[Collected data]
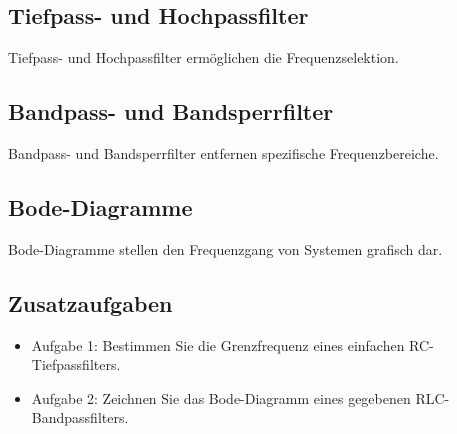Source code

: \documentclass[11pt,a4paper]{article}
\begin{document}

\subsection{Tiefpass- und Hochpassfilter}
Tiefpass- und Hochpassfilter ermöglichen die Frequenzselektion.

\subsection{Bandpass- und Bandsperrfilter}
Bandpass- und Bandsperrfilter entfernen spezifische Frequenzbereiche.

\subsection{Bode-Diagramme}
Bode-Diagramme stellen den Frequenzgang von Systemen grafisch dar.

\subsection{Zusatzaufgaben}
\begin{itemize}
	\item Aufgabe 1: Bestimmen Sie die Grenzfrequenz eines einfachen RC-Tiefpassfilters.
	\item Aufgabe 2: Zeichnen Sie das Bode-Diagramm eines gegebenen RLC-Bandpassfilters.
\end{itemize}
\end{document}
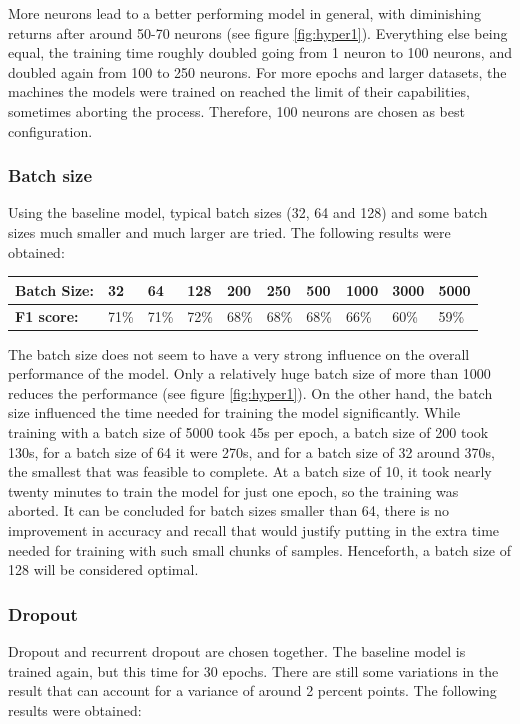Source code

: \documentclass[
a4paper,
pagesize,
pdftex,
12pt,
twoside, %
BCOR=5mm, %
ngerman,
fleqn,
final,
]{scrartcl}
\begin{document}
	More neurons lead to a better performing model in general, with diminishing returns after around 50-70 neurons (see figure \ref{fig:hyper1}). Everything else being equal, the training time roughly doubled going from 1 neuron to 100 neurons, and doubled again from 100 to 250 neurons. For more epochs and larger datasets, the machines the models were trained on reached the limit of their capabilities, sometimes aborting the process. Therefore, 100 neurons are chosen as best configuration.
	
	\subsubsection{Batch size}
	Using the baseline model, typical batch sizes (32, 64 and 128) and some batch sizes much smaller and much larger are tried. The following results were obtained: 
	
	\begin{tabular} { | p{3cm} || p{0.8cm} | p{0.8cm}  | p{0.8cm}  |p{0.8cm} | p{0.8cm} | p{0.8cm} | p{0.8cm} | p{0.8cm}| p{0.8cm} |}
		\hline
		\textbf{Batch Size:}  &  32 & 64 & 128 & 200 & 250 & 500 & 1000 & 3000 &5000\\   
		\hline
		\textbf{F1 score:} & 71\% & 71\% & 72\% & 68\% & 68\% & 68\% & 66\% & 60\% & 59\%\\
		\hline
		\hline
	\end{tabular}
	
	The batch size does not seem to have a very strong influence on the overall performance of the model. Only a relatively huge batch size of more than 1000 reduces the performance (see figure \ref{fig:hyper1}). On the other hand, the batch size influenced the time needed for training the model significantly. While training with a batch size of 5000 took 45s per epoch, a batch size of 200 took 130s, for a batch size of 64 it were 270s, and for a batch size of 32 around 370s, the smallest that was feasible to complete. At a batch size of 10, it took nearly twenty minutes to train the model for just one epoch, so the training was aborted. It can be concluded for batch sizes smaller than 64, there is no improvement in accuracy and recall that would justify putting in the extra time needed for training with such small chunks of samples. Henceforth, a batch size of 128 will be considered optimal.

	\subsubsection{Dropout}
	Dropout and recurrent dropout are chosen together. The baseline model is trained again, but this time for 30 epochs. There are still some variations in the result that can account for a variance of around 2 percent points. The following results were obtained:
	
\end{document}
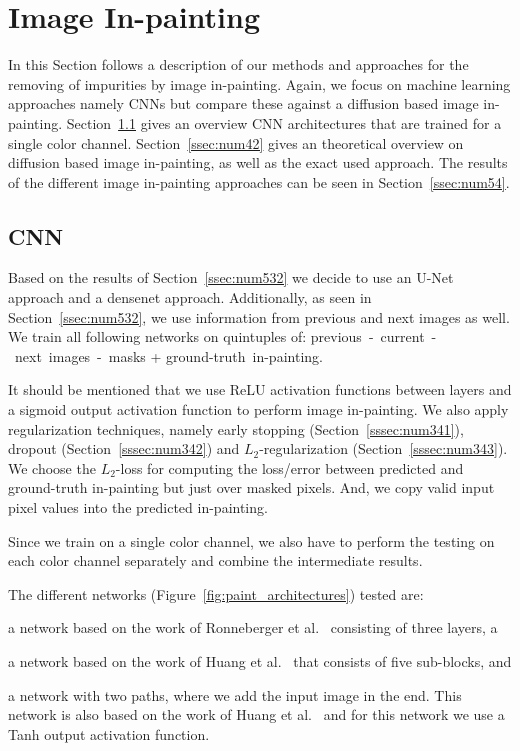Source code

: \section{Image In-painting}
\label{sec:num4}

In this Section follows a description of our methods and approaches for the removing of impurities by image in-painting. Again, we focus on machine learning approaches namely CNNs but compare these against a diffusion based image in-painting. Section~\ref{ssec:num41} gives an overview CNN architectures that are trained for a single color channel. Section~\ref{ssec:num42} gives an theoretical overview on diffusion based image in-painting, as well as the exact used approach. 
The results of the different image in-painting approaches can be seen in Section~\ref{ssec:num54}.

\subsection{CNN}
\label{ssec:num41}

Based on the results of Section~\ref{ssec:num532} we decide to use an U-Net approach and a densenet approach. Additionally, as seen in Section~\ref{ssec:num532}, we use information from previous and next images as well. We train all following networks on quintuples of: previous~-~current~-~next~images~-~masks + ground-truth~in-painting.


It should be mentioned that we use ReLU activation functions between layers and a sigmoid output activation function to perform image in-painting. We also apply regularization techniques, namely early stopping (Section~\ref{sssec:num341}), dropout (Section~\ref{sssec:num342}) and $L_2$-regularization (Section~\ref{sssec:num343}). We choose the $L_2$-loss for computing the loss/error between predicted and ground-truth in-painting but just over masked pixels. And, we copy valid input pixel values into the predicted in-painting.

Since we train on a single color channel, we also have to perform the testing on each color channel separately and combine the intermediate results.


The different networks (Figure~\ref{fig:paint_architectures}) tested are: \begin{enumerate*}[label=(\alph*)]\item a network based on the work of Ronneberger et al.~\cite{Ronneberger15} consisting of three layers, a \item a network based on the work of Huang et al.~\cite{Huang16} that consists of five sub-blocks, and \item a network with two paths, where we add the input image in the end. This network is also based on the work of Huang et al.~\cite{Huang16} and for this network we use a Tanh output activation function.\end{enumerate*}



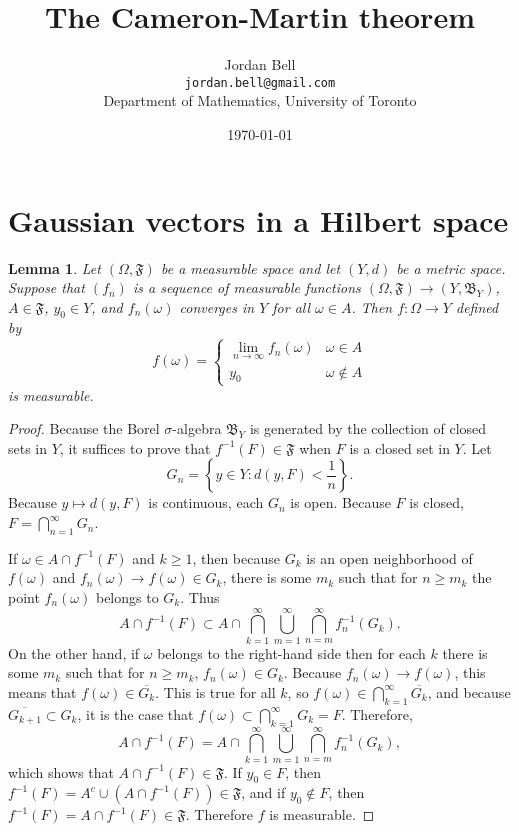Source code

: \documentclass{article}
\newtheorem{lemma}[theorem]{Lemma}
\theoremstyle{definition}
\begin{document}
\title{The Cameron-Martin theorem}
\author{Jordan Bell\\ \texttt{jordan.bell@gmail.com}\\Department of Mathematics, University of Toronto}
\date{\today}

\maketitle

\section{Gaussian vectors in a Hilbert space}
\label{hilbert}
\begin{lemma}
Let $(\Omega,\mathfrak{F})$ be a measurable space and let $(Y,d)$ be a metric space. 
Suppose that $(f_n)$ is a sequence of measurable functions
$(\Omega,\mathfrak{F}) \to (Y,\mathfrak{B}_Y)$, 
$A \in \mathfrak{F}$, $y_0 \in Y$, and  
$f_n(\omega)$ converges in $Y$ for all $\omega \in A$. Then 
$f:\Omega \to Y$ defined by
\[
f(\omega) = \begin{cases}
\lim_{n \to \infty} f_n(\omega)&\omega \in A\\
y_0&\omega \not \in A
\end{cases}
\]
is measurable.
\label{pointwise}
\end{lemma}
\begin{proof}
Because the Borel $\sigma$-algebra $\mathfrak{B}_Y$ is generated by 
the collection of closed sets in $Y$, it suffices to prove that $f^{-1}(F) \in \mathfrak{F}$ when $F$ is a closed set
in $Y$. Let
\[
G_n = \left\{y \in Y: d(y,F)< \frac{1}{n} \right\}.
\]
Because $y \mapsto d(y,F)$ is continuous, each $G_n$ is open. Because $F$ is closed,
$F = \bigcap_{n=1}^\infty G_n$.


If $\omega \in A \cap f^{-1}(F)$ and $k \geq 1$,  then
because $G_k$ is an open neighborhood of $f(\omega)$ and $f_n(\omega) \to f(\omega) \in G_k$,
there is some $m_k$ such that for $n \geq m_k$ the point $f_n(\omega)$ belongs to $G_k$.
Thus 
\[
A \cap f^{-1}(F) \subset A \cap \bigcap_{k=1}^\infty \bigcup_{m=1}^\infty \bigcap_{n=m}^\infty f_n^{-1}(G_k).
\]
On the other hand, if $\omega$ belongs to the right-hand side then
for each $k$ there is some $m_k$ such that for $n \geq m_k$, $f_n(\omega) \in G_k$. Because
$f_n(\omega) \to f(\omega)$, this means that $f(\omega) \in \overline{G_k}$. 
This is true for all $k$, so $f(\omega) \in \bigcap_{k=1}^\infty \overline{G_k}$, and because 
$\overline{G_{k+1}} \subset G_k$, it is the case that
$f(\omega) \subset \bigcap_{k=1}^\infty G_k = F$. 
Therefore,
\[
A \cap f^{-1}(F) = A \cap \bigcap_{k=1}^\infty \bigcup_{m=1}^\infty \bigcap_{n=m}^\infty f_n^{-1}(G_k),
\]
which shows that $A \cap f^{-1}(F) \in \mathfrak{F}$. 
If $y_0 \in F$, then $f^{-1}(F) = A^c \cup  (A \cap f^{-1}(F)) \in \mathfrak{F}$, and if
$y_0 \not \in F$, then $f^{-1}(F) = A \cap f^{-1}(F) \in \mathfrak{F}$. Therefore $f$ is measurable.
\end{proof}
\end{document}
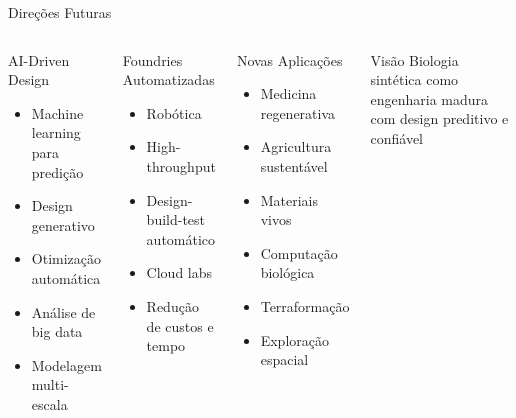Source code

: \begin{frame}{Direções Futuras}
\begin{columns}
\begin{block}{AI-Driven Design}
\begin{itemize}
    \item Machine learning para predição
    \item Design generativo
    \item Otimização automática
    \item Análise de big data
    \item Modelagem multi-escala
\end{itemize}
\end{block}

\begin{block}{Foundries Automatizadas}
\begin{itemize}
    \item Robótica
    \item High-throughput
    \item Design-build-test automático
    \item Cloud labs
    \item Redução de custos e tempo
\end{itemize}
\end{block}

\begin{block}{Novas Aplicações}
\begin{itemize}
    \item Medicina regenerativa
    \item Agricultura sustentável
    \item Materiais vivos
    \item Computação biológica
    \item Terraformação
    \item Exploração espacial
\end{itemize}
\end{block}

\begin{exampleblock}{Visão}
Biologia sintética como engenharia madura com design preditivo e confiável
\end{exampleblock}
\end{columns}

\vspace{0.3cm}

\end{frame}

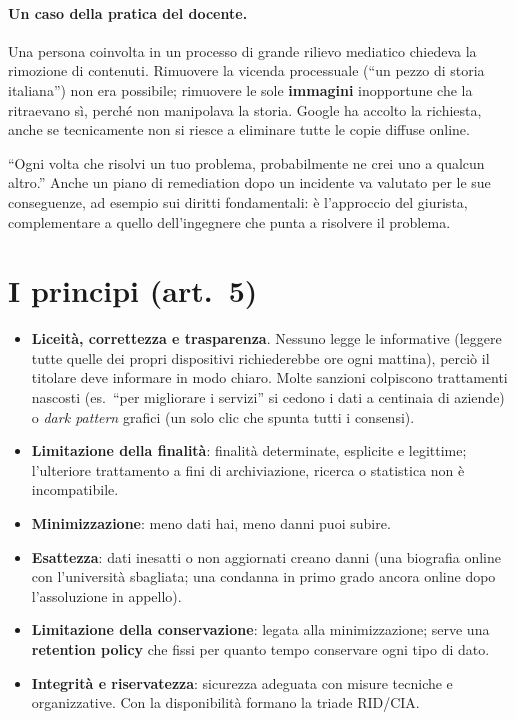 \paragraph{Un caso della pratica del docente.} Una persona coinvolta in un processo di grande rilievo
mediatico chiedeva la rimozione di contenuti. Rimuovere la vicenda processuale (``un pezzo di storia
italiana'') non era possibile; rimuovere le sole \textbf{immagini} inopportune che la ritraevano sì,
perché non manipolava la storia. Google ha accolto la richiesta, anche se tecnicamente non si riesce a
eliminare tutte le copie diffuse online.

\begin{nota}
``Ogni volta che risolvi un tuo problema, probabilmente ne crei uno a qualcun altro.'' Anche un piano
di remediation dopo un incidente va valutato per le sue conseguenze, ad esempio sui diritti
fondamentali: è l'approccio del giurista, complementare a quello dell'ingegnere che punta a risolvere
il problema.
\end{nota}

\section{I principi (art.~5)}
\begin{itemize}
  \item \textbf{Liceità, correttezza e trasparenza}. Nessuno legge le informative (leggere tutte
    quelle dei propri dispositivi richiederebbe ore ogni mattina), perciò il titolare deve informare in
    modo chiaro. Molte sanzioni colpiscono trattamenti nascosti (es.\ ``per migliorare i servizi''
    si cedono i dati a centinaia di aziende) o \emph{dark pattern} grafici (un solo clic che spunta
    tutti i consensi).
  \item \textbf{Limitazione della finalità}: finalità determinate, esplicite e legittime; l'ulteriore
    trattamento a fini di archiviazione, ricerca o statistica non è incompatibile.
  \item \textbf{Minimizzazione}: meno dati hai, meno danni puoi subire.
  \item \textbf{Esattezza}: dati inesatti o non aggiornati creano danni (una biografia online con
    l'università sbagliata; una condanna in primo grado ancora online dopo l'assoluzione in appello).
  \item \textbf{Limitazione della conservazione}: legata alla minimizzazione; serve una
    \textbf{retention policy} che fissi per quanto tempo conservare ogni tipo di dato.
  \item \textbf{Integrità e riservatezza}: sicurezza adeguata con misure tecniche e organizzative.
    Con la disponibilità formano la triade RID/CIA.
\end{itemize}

What is being asked >> For each line in the entries that contains the string "baseline", make a copy.

Response to the task >>
	Using the baseline model, typical batch sizes (32, 64 and 128) and some batch sizes much smaller and much larger are tried. The following results were obtained: 
	Dropout and recurrent dropout are chosen together. The baseline model is trained again, but this time for 30 epochs. There are still some variations in the result that can account for a variance of around 2 percent points. The following results were obtained:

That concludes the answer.